# Should I use a UV sterilizer with EI dosing?



## PBM3000 (7 Aug 2017)

I've been running a Vecton UV steriliser with my main tank for well over a year now without issue - and it seems to have prevented any outbreaks.

I am beginning to EI dose now though and I've read all sorts of conflicting opinion on whether UV should be used with EI dosing.  Most seem to suggest that it causes Iron to 'precipitate' (or something).  Does it cause anything else to break down?

What I've done, in the interim, is to only run it for 9hrs a day between midnight and 9am rather than the 24/7 I used to.

Any guideance?


----------



## ian_m (8 Aug 2017)

No. The UV will degrade the micros.

So turn it off for 24 hours after micro dosing.

Why are you using UV ? Very few people use it here as not really necessary if things are under control and balanced.


----------



## PBM3000 (8 Aug 2017)

The reason I use the UV is, well, because 'internet' I suppose. As a rookie I bought one due to the claims that it helped prevent outbreaks and kept the water clear. I might not be running one now with hindsight and a bit of experience. The reason I'm reluctant to stop using it is due to the fact that it's set up on the filter loop. If I were to turn it off for any length of time, would the glass on the lamp not get covered in algae; reducing its effectiveness? 

I'd be happy to turn it off permanently if I was confident it would be effective again when needed and not start an issue now. 

Looking forward to replies for and against.


----------



## Zeus. (8 Aug 2017)

The glass is normally pretty easy to clean, just dismantle the UV filter on filter clean up day.


----------



## PBM3000 (8 Aug 2017)

Thanks. It normally would be but the unit is in a really awkward position and I need to dismantle the hoses, remove from the cabinet then unscrew the enclosure, clean the parts, re-seal, reassemble then replace in the cabinet then re-fit the hoses. Not an easy or quick job!

I'm leaning towards just getting rid...
.


----------



## PBM3000 (5 Sep 2017)

...which I did.  

A month-on and not one jot of difference to the tank.  I've also saved money and energy. 
.


----------



## FISHnLAB (20 Oct 2022)

ian_m said:


> No. The UV will degrade the micros.
> 
> So turn it off for 24 hours after micro dosing.
> 
> Why are you using UV ? Very few people use it here as not really necessary if things are under control and balanced.


People with wildlife, or introducing wildlife to their tanks may want to use it to help control Mycobacteria in the water column. As per Diana Walstad's research, doing so can help prevent issues and illnesses with one's wildlife due to Mycobacteriosis and other issues.

Also, a good preventative measure or quick fix for green water algae.

No idea about UV's effects on micros but, considering it's benefits, one may want to look into a way to dose while using UV in their system. If anyone knows more about this, I am interested...


----------



## three-fingers (21 Oct 2022)

UV can be beneficial in a few ways when set up with the correct wattage and flow rate for it's intended purposes. I like to use it on fish tanks I consider heavily stocked, when adding new fish or if I have a fish that had/has an uknown disease. With a high enough wattage and a low flow rate over the bulb (but still a high enough flow rate for the voume of tank), it destroys a lot of pathogens and just bacteria/organic molecues in general. This can make the water seem slightlly clearer too - though good mechanical filteration if more effective long term, and chemical filtration like carbon is more effective at removing organic molecules short-term. Lower powered UV units can be useful for getting rid of green water quickly, but are not much use for anything the rest of the time. I like this article for specific flow-rate/wattage/volume details for your desired results.

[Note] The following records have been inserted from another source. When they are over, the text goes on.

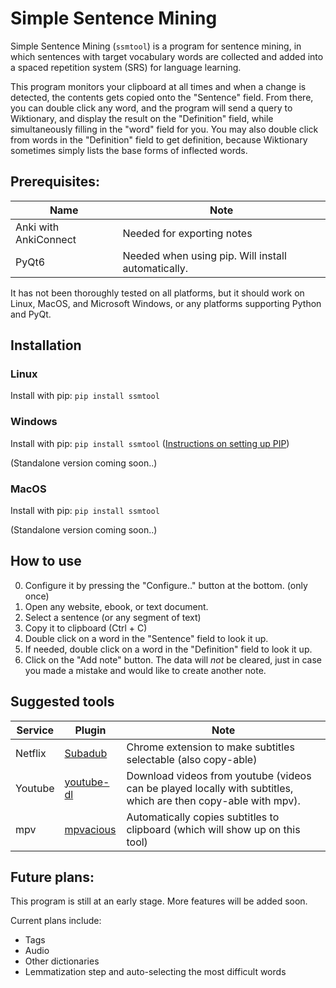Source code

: # Simple Sentence Mining
Simple Sentence Mining (`ssmtool`) is a program for sentence mining, in which sentences with target vocabulary words are collected and added into a spaced repetition system (SRS) for language learning.

This program monitors your clipboard at all times and when a change is detected, the contents gets copied onto the "Sentence" field. From there, you can double click any word, and the program will send a query to Wiktionary, and display the result on the "Definition" field, while simultaneously filling in the "word" field for you. You may also double click from words in the "Definition" field to get definition, because Wiktionary sometimes simply lists the base forms of inflected words.

## Prerequisites:

| Name | Note |
------ | ------
|Anki with AnkiConnect | Needed for exporting notes|
|PyQt6 | Needed when using pip. Will install automatically.|

It has not been thoroughly tested on all platforms, but it should work on Linux, MacOS, and Microsoft Windows, or any platforms supporting Python and PyQt.

## Installation
### Linux
Install with pip: `pip install ssmtool`
### Windows
Install with pip: `pip install ssmtool`
([Instructions on setting up PIP](https://nitratine.net/blog/post/how-to-setup-pythons-pip/))

(Standalone version coming soon..)
### MacOS
Install with pip: `pip install ssmtool`

(Standalone version coming soon..)
## How to use
0. Configure it by pressing the "Configure.." button at the bottom. (only once)
1. Open any website, ebook, or text document.
2. Select a sentence (or any segment of text)
3. Copy it to clipboard (Ctrl + C)
4. Double click on a word in the "Sentence" field to look it up.
5. If needed, double click on a word in the "Definition" field to look it up.
6. Click on the "Add note" button. The data will *not* be cleared, just in case you made a mistake and would like to create another note.

## Suggested tools
| Service | Plugin | Note |
--------- | ------ | ------
| Netflix | [Subadub](https://chrome.google.com/webstore/detail/subadub/jamiekdimmhnnemaaimmdahnahfmfdfk) | Chrome extension to make subtitles selectable (also copy-able) |
| Youtube  | [youtube-dl](https://github.com/ytdl-org/youtube-dl) | Download videos from youtube (videos can be played locally with subtitles, which are then copy-able with mpv). |
| mpv | [mpvacious](https://github.com/Ajatt-Tools/mpvacious) | Automatically copies subtitles to clipboard (which will show up on this tool) |


## Future plans:
This program is still at an early stage. More features will be added soon.

Current plans include:
- Tags
- Audio
- Other dictionaries
- Lemmatization step and auto-selecting the most difficult words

Since it does effect chelators used in micro mixes, and in some cases people see iron deficienies when using UV, for most skipping UV and focusing on healthy plant growth is better. Healthy plant growth is more beneficial than UV overall for fish health anyway and certianly better value for money (no UV bulb to power, no wasted chelated ferts - which could be very expensive if your buying branded liquid ferts).

I currently use my UV unit on my planted goldfish tank, and everything is growing very fast with no deficiencies. I dont really like adding medications to the water if possible and I think the UV helped a lot preventing any visble infection with some very bad tail damage one of my goldfish sadly experienced recently. It healed fast 😊. I don't bother turning off the UV unit anymore but I do dose cheap DIY micros nearly every day with a small water change, I dont mind that some EDTA is wasted by running UV. If I was dosing expensive ADA ferts for some strange reason I would turn the UV off lol. It can also break down medications so I would turn it off if I _had _to use chemicals for treating something, it can't be used in combination.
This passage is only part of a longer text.